Copy the full listing exactly, word for word.

*Given records:*
·····

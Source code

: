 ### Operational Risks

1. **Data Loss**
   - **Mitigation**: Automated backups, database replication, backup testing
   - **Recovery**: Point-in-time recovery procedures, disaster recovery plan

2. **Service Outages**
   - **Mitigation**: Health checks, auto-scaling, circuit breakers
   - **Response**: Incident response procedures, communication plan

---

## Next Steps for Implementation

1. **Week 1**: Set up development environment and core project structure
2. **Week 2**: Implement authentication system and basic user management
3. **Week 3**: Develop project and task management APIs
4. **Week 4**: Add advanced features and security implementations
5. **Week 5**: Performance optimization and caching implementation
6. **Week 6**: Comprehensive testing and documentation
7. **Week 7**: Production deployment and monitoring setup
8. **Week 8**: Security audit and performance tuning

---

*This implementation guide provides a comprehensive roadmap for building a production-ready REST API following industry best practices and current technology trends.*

·····

*Solution for this exercise:*
Source code

: ### Operational Risks

1. **Data Loss**
   - **Mitigation**: Automated backups, database replication, backup testing
   - **Recovery**: Point-in-time recovery procedures, disaster recovery plan

2. **Service Outages**
   - **Mitigation**: Health checks, auto-scaling, circuit breakers
   - **Response**: Incident response procedures, communication plan

---

## Next Steps for Implementation

1. **Week 1**: Set up development environment and core project structure
2. **Week 2**: Implement authentication system and basic user management
3. **Week 3**: Develop project and task management APIs
4. **Week 4**: Add advanced features and security implementations
5. **Week 5**: Performance optimization and caching implementation
6. **Week 6**: Comprehensive testing and documentation
7. **Week 7**: Production deployment and monitoring setup
8. **Week 8**: Security audit and performance tuning

---

*This implementation guide provides a comprehensive roadmap for building a production-ready REST API following industry best practices and current technology trends.*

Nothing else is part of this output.